Data for review:
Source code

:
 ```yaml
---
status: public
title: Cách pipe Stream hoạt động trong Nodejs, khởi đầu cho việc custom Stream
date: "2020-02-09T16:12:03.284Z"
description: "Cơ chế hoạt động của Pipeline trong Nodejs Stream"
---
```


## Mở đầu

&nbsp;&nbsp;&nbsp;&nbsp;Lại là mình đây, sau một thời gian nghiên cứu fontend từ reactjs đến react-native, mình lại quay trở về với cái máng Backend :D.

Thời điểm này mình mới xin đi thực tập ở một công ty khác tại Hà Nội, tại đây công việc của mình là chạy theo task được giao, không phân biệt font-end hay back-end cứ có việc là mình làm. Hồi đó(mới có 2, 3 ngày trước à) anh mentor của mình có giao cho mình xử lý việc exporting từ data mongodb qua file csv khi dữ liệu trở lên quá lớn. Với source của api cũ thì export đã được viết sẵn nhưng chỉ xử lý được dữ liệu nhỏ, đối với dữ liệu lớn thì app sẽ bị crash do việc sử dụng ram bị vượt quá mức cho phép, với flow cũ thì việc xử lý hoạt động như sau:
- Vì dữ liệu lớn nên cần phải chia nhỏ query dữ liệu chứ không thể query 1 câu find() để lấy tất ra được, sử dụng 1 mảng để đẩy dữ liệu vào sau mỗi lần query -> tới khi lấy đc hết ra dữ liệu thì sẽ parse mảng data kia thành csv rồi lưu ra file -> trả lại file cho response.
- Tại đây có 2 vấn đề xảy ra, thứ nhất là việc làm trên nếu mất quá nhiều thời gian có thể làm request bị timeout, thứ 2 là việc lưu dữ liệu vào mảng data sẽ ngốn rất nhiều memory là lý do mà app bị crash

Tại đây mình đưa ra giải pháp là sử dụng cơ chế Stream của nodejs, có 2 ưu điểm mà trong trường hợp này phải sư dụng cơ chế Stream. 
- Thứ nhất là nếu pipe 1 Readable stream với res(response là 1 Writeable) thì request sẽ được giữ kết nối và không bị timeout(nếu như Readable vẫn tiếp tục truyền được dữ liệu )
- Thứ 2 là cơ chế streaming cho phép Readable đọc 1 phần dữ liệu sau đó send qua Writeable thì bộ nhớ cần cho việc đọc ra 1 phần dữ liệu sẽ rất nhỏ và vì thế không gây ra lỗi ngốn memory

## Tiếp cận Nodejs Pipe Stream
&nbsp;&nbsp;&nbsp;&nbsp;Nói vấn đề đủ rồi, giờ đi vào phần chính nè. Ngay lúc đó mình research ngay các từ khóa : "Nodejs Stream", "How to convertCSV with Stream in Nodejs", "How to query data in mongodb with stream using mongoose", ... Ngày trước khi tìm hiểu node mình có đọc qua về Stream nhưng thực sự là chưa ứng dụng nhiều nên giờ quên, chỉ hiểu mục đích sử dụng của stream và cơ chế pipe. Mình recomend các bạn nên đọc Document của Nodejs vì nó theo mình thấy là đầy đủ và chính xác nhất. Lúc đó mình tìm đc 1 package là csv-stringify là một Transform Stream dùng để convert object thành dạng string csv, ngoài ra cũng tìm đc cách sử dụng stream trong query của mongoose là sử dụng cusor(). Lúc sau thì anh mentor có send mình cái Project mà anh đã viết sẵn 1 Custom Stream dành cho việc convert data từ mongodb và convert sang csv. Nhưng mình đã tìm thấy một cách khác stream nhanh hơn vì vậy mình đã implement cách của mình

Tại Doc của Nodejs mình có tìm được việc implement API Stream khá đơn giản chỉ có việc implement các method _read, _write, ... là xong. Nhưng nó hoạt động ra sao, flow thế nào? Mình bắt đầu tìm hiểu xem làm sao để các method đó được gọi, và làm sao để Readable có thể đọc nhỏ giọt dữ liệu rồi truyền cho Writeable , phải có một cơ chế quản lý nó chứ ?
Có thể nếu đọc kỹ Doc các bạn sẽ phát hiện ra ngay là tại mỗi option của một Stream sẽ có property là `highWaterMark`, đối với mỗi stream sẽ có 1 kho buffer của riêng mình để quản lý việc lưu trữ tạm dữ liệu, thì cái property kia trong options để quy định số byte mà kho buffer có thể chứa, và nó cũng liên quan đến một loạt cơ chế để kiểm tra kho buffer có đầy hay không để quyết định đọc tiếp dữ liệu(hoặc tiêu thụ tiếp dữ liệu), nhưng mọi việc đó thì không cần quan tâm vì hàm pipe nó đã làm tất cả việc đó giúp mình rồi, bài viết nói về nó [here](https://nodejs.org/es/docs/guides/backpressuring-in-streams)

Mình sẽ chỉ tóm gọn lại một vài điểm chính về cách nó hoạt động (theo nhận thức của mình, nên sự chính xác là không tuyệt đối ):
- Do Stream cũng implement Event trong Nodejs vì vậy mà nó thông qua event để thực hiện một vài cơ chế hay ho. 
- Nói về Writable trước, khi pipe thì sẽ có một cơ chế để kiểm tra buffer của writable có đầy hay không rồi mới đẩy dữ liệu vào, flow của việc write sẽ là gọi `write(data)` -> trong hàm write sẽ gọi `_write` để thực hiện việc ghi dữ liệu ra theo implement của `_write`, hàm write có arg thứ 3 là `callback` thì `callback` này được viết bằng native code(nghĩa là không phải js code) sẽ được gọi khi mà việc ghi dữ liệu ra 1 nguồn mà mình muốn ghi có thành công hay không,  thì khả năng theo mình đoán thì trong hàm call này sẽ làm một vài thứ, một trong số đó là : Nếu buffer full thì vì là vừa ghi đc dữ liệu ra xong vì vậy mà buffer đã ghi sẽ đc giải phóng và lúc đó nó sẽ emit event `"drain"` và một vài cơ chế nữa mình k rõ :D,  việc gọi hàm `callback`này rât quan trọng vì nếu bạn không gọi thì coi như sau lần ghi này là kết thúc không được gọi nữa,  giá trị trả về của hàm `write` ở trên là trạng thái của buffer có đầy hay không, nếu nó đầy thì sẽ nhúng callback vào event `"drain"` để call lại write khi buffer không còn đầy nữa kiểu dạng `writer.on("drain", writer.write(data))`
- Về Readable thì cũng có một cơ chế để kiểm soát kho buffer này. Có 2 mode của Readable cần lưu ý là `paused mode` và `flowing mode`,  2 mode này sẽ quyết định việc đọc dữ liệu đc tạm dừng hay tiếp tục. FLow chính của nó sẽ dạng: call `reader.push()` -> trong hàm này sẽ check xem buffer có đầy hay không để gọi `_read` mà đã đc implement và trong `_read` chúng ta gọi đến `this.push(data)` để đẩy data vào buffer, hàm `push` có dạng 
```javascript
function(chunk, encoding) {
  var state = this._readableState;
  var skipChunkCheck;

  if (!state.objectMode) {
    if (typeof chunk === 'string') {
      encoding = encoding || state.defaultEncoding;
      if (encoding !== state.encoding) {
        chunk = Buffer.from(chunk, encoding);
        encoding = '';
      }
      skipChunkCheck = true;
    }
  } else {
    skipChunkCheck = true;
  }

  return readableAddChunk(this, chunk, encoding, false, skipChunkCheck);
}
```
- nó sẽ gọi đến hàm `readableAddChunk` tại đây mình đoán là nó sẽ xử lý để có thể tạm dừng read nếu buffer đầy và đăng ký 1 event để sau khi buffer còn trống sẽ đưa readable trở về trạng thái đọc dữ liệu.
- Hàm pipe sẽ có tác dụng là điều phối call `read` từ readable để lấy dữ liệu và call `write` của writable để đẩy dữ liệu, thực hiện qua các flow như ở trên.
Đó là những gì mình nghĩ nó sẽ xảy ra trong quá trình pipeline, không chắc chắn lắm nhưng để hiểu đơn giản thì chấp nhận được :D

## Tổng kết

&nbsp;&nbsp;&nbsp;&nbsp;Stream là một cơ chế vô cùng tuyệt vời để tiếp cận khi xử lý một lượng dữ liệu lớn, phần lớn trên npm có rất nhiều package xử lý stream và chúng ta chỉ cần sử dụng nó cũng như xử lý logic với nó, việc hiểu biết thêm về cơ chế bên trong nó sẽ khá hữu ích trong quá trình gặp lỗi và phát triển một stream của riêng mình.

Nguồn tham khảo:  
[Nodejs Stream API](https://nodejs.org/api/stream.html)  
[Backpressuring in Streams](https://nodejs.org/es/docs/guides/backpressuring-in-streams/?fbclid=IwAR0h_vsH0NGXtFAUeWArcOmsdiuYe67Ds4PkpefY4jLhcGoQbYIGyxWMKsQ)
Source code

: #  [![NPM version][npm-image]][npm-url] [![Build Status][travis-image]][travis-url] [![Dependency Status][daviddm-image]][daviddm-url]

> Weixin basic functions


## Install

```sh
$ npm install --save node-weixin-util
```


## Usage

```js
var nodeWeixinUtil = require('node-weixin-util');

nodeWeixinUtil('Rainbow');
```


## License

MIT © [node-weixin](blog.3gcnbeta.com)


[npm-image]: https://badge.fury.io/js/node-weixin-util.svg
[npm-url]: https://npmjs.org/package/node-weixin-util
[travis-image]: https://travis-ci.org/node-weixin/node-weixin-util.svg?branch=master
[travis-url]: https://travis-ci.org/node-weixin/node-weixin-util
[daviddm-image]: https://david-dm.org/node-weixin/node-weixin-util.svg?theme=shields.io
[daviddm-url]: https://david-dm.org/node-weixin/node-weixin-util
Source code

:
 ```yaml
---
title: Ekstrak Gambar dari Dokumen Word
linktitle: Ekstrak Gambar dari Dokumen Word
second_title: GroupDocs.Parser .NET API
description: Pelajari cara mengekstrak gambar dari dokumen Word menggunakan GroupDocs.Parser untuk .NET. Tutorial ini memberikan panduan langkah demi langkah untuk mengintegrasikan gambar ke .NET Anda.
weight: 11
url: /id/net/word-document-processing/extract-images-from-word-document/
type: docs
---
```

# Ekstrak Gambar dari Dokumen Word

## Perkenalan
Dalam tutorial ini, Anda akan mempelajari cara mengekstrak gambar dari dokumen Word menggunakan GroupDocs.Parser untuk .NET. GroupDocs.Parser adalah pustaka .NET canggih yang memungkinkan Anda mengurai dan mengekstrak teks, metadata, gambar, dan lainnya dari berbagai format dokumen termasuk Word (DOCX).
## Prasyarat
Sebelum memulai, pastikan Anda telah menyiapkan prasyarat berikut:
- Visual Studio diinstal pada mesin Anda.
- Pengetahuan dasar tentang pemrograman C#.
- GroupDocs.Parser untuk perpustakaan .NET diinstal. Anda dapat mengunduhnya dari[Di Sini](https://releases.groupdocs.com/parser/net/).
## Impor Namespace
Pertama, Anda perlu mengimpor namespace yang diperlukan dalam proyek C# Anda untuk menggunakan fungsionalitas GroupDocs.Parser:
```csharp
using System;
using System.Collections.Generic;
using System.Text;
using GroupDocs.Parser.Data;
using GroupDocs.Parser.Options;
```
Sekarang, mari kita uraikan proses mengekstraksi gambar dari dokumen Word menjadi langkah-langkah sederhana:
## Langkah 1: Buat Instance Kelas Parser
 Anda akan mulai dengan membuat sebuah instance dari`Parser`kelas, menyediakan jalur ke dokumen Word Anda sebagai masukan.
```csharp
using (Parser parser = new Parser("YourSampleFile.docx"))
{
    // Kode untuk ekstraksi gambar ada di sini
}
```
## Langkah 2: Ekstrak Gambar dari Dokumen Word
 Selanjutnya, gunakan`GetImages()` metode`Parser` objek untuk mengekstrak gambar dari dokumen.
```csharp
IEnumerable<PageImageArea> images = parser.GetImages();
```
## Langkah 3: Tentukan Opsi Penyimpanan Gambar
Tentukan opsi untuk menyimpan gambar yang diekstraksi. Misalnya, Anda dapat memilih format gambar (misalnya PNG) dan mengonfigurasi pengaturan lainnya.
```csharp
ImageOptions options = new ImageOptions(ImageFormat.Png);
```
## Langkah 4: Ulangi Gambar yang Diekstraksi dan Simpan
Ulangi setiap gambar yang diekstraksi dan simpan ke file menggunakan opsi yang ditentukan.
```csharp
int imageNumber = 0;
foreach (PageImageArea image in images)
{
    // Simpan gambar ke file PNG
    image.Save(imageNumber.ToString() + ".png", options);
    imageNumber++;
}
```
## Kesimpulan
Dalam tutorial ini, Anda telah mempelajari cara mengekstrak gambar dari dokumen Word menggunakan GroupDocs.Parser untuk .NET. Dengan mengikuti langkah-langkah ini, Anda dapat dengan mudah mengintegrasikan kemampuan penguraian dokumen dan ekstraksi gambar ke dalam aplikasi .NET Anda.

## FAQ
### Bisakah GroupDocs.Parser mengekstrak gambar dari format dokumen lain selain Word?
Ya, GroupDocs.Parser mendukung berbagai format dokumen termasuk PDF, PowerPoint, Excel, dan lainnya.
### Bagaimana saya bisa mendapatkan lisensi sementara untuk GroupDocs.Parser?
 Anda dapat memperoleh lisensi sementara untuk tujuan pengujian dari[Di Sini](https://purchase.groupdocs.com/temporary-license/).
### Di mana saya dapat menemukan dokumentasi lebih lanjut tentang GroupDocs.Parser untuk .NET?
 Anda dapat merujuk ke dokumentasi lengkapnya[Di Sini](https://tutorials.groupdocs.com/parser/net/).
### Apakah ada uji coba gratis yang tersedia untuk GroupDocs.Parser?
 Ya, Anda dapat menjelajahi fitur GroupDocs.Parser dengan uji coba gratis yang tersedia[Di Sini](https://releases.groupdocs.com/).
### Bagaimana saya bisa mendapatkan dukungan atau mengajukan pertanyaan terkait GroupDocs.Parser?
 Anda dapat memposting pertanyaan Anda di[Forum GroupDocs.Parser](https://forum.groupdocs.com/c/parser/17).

Problem to work on:
Say how many lines of the material above contain the string "backpressuring". Write nothing but the number.

Output for this task:
2